WORK ITEM:
What lines in the material hold the string "Andersson"? Return every one of them.

DATA SUPPLIED:
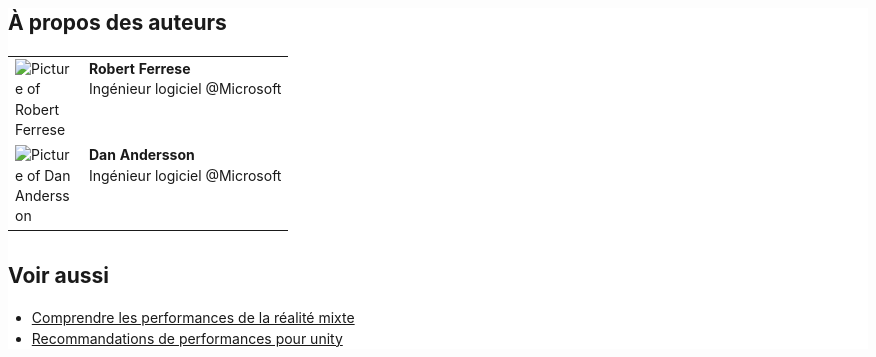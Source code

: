 ## <a name="about-the-authors"></a>À propos des auteurs

<table style="border:0">
<tr>
<td style="border:0" width="60px"><img alt="Picture of Robert Ferrese" width="60" height="60" src="images/robert-ferrese-60px.jpg"></td>
<td style="border:0"><b>Robert Ferrese</b><br>Ingénieur logiciel @Microsoft</td>
</tr>
<tr>
<td style="border:0" width="60px"><img alt="Picture of Dan Andersson" width="60" height="60" src="images/dan-andersson-60px.jpg"></td>
<td style="border:0"><b>Dan Andersson</b><br>Ingénieur logiciel @Microsoft</td>
</tr>
</table>


## <a name="see-also"></a>Voir aussi
* [Comprendre les performances de la réalité mixte](../develop/platform-capabilities-and-apis/understanding-performance-for-mixed-reality.md)
* [Recommandations de performances pour unity](../develop/unity/performance-recommendations-for-unity.md)

 
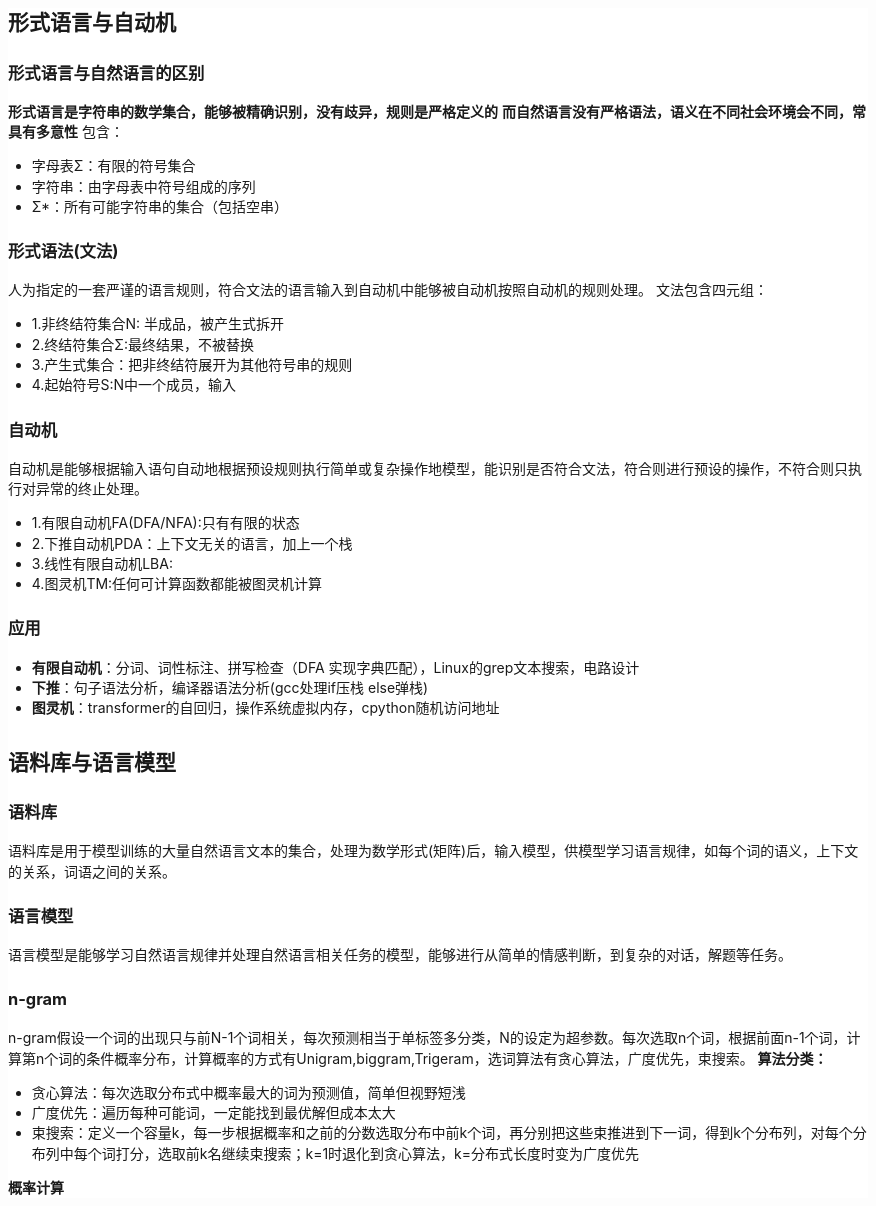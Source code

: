 #
## 形式语言与自动机
### 形式语言与自然语言的区别

**形式语言是字符串的数学集合，能够被精确识别，没有歧异，规则是严格定义的**
**而自然语言没有严格语法，语义在不同社会环境会不同，常具有多意性**
包含：  
-   字母表Σ：有限的符号集合
-   字符串：由字母表中符号组成的序列
-   Σ*：所有可能字符串的集合（包括空串）
### 形式语法(文法)
人为指定的一套严谨的语言规则，符合文法的语言输入到自动机中能够被自动机按照自动机的规则处理。
文法包含四元组：
-   1.非终结符集合N: 半成品，被产生式拆开
-   2.终结符集合Σ:最终结果，不被替换
-   3.产生式集合：把非终结符展开为其他符号串的规则
-   4.起始符号S:N中一个成员，输入

### 自动机
自动机是能够根据输入语句自动地根据预设规则执行简单或复杂操作地模型，能识别是否符合文法，符合则进行预设的操作，不符合则只执行对异常的终止处理。

-    1.有限自动机FA(DFA/NFA):只有有限的状态
-    2.下推自动机PDA：上下文无关的语言，加上一个栈
-    3.线性有限自动机LBA:
-    4.图灵机TM:任何可计算函数都能被图灵机计算

### 应用
-   **有限自动机**：分词、词性标注、拼写检查（DFA 实现字典匹配），Linux的grep文本搜索，电路设计
-   **下推**：句子语法分析，编译器语法分析(gcc处理if压栈 else弹栈)
-   **图灵机**：transformer的自回归，操作系统虚拟内存，cpython随机访问地址

## 语料库与语言模型
### 语料库
语料库是用于模型训练的大量自然语言文本的集合，处理为数学形式(矩阵)后，输入模型，供模型学习语言规律，如每个词的语义，上下文的关系，词语之间的关系。
### 语言模型
语言模型是能够学习自然语言规律并处理自然语言相关任务的模型，能够进行从简单的情感判断，到复杂的对话，解题等任务。
### n-gram
n-gram假设一个词的出现只与前N-1个词相关，每次预测相当于单标签多分类，N的设定为超参数。每次选取n个词，根据前面n-1个词，计算第n个词的条件概率分布，计算概率的方式有Unigram,biggram,Trigeram，选词算法有贪心算法，广度优先，束搜索。
**算法分类：**
-   贪心算法：每次选取分布式中概率最大的词为预测值，简单但视野短浅
-   广度优先：遍历每种可能词，一定能找到最优解但成本太大
-   束搜索：定义一个容量k，每一步根据概率和之前的分数选取分布中前k个词，再分别把这些束推进到下一词，得到k个分布列，对每个分布列中每个词打分，选取前k名继续束搜索；k=1时退化到贪心算法，k=分布式长度时变为广度优先

**概率计算**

TASK RESPONSE:
<td style="border:0" width="60px"><img alt="Picture of Dan Andersson" width="60" height="60" src="images/dan-andersson-60px.jpg"></td>
<td style="border:0"><b>Dan Andersson</b><br>Ingénieur logiciel @Microsoft</td>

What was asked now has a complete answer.